Problem to solve:
Go through the data underneath and report how many lines hold the string "contact", giving only the number.
[Start of section]
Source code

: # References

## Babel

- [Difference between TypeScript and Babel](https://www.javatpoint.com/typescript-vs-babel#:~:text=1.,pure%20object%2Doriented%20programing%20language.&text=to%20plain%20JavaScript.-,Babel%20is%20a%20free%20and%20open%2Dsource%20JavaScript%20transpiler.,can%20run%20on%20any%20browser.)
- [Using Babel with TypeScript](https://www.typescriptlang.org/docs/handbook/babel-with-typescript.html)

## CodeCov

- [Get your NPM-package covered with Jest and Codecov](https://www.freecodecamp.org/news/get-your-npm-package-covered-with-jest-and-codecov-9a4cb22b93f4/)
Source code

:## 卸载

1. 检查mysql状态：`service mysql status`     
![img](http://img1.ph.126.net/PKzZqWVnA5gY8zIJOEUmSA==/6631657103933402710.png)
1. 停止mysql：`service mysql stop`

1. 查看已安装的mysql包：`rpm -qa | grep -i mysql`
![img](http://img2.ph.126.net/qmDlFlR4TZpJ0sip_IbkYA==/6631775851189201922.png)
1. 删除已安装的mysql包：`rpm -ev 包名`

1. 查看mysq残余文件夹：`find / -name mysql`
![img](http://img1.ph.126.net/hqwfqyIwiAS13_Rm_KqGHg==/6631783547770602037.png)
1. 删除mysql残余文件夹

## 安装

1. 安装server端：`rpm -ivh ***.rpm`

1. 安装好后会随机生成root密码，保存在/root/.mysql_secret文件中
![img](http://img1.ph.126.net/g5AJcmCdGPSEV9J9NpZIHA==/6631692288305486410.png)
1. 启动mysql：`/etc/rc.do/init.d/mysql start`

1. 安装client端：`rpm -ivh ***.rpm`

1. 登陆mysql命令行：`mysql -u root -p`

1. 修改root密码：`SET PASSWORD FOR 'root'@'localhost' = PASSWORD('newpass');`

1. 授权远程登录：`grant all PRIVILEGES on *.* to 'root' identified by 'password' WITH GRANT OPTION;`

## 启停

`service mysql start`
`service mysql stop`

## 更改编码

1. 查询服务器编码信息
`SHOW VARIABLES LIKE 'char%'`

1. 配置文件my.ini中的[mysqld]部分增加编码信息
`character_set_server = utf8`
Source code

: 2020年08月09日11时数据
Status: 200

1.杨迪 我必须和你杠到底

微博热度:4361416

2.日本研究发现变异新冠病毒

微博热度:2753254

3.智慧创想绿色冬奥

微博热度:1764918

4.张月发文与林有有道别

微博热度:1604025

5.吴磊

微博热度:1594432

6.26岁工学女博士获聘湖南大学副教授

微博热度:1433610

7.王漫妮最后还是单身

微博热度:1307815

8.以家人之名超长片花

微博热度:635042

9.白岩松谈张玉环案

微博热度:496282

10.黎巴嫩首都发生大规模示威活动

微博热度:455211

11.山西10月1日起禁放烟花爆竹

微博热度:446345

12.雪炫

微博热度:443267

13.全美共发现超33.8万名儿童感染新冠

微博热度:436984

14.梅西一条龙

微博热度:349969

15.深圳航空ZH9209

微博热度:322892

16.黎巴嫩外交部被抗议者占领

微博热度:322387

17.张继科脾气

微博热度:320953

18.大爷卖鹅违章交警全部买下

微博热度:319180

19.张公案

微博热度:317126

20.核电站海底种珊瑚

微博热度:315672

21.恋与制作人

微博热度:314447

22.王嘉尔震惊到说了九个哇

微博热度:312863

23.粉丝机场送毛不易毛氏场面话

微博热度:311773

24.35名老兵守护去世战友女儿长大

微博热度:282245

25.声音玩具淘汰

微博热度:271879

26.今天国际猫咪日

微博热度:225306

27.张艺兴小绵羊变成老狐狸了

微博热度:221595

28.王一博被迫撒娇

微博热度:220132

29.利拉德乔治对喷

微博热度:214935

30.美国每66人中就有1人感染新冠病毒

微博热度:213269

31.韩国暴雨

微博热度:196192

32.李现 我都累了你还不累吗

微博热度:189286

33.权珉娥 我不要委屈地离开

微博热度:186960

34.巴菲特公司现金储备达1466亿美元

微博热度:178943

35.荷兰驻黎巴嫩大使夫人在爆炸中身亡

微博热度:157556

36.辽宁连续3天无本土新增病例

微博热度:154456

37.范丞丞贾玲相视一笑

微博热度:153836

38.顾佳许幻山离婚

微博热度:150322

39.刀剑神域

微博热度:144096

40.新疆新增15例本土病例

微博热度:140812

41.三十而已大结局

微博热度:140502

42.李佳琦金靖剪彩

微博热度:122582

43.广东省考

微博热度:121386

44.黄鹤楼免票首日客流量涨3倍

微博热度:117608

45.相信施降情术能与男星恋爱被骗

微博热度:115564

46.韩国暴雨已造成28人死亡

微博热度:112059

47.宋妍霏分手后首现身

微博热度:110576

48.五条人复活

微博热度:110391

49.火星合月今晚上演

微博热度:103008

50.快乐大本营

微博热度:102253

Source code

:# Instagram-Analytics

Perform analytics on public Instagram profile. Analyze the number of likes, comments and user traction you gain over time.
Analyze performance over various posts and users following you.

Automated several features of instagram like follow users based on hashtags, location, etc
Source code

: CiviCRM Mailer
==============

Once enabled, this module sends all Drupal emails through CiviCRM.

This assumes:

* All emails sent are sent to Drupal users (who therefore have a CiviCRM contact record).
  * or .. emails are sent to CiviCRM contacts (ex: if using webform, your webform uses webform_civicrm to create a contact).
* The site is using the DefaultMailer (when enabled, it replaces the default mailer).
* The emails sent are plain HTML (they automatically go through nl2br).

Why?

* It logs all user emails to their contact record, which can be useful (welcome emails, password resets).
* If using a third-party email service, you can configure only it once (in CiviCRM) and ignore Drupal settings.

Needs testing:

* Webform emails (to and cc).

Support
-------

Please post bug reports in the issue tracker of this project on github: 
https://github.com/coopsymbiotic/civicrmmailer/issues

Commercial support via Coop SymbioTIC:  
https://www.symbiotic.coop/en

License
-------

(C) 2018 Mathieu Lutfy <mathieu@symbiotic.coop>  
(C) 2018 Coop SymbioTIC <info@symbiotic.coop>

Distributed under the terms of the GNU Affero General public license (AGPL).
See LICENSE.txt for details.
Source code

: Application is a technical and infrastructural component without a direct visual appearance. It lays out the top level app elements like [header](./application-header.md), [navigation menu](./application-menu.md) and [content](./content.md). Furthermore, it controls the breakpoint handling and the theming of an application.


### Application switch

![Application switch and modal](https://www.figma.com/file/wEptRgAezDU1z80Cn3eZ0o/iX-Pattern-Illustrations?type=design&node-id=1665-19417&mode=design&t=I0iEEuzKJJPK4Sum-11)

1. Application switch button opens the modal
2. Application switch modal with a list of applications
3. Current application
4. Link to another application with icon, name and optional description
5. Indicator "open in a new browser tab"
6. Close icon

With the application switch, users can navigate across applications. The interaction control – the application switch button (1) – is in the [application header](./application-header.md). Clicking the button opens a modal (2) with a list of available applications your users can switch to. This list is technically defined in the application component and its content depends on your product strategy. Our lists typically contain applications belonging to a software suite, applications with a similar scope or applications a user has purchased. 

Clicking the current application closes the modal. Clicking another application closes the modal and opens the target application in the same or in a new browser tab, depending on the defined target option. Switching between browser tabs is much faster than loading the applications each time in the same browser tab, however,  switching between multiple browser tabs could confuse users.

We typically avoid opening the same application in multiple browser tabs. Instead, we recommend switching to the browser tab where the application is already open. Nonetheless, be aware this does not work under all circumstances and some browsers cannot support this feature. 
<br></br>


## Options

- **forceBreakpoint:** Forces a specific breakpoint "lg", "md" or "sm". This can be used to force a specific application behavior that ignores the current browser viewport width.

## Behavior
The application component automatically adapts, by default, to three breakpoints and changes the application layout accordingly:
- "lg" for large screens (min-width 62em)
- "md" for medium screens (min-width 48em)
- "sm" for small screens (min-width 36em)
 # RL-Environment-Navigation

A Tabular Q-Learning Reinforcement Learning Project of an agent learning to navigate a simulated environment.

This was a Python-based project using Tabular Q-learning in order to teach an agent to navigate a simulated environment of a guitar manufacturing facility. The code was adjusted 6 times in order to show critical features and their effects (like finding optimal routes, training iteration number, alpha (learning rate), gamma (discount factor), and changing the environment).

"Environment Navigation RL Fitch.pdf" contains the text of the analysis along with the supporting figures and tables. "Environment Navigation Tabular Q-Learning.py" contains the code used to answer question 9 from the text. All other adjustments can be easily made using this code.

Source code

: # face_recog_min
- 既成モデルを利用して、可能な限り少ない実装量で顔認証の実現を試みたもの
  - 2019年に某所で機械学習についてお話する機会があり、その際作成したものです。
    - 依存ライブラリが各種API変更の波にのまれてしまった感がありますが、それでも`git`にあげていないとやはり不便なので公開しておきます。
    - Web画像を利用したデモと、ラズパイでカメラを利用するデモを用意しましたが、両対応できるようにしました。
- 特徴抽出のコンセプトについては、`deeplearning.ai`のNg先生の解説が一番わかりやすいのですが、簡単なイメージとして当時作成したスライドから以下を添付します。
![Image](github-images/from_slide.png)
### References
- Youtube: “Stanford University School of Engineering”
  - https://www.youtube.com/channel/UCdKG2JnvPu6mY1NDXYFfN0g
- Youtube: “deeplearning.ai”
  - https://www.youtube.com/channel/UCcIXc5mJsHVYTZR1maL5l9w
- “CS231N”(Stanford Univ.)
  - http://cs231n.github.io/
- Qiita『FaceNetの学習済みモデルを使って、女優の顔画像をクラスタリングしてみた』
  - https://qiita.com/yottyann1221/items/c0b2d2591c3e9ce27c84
[End of section]
Exercise answer:
3